• [Work task]:
Repeat all of the data below word for word, keeping no images.

• [Saved entries]:
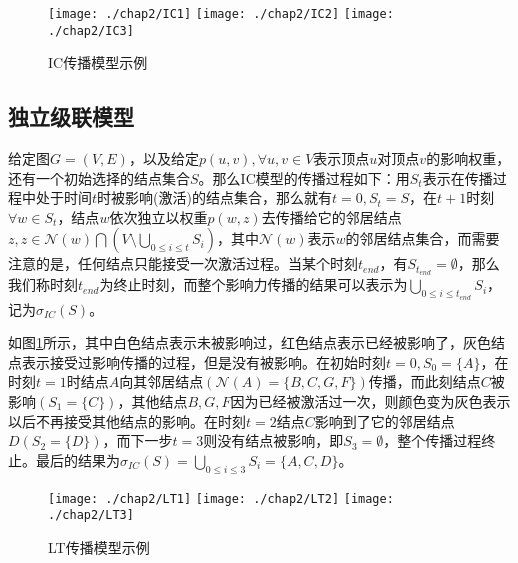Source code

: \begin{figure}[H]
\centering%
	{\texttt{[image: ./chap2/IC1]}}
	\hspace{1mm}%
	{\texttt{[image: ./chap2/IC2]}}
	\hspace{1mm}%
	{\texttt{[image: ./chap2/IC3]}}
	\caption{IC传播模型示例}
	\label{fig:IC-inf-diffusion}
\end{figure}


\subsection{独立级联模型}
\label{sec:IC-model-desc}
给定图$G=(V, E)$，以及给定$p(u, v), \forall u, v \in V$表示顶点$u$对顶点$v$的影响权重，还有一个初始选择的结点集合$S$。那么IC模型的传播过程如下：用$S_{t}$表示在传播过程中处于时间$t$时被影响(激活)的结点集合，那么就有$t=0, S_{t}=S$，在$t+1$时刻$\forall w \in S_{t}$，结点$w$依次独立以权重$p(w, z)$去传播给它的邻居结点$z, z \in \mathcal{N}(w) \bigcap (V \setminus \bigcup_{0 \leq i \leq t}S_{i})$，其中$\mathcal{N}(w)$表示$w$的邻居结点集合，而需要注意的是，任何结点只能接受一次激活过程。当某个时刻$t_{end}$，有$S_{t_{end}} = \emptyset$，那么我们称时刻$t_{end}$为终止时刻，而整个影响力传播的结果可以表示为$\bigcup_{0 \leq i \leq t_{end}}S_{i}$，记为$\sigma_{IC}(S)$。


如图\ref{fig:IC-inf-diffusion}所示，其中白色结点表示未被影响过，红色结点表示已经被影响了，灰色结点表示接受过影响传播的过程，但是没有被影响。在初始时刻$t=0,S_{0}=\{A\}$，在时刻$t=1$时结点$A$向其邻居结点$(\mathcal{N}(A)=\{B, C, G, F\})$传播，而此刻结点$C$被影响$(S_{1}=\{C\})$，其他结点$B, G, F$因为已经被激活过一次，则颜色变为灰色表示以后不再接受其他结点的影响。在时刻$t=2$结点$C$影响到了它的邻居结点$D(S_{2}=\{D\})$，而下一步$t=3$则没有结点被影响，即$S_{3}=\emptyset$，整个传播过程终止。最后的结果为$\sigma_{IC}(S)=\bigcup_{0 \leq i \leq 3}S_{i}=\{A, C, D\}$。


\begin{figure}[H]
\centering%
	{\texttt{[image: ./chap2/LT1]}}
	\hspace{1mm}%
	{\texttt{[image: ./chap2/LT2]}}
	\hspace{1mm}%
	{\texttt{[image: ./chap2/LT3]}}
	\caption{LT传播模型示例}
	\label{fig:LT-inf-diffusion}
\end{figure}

• [Result for this task]:
Source code

: \begin{figure}[H]
\centering%
	{\texttt{[image: ./chap2/IC1]}}
	\hspace{1mm}%
	{\texttt{[image: ./chap2/IC2]}}
	\hspace{1mm}%
	{\texttt{[image: ./chap2/IC3]}}
	\caption{IC传播模型示例}
	\label{fig:IC-inf-diffusion}
\end{figure}


\subsection{独立级联模型}
\label{sec:IC-model-desc}
给定图$G=(V, E)$，以及给定$p(u, v), \forall u, v \in V$表示顶点$u$对顶点$v$的影响权重，还有一个初始选择的结点集合$S$。那么IC模型的传播过程如下：用$S_{t}$表示在传播过程中处于时间$t$时被影响(激活)的结点集合，那么就有$t=0, S_{t}=S$，在$t+1$时刻$\forall w \in S_{t}$，结点$w$依次独立以权重$p(w, z)$去传播给它的邻居结点$z, z \in \mathcal{N}(w) \bigcap (V \setminus \bigcup_{0 \leq i \leq t}S_{i})$，其中$\mathcal{N}(w)$表示$w$的邻居结点集合，而需要注意的是，任何结点只能接受一次激活过程。当某个时刻$t_{end}$，有$S_{t_{end}} = \emptyset$，那么我们称时刻$t_{end}$为终止时刻，而整个影响力传播的结果可以表示为$\bigcup_{0 \leq i \leq t_{end}}S_{i}$，记为$\sigma_{IC}(S)$。


如图\ref{fig:IC-inf-diffusion}所示，其中白色结点表示未被影响过，红色结点表示已经被影响了，灰色结点表示接受过影响传播的过程，但是没有被影响。在初始时刻$t=0,S_{0}=\{A\}$，在时刻$t=1$时结点$A$向其邻居结点$(\mathcal{N}(A)=\{B, C, G, F\})$传播，而此刻结点$C$被影响$(S_{1}=\{C\})$，其他结点$B, G, F$因为已经被激活过一次，则颜色变为灰色表示以后不再接受其他结点的影响。在时刻$t=2$结点$C$影响到了它的邻居结点$D(S_{2}=\{D\})$，而下一步$t=3$则没有结点被影响，即$S_{3}=\emptyset$，整个传播过程终止。最后的结果为$\sigma_{IC}(S)=\bigcup_{0 \leq i \leq 3}S_{i}=\{A, C, D\}$。


\begin{figure}[H]
\centering%
	{\texttt{[image: ./chap2/LT1]}}
	\hspace{1mm}%
	{\texttt{[image: ./chap2/LT2]}}
	\hspace{1mm}%
	{\texttt{[image: ./chap2/LT3]}}
	\caption{LT传播模型示例}
	\label{fig:LT-inf-diffusion}
\end{figure}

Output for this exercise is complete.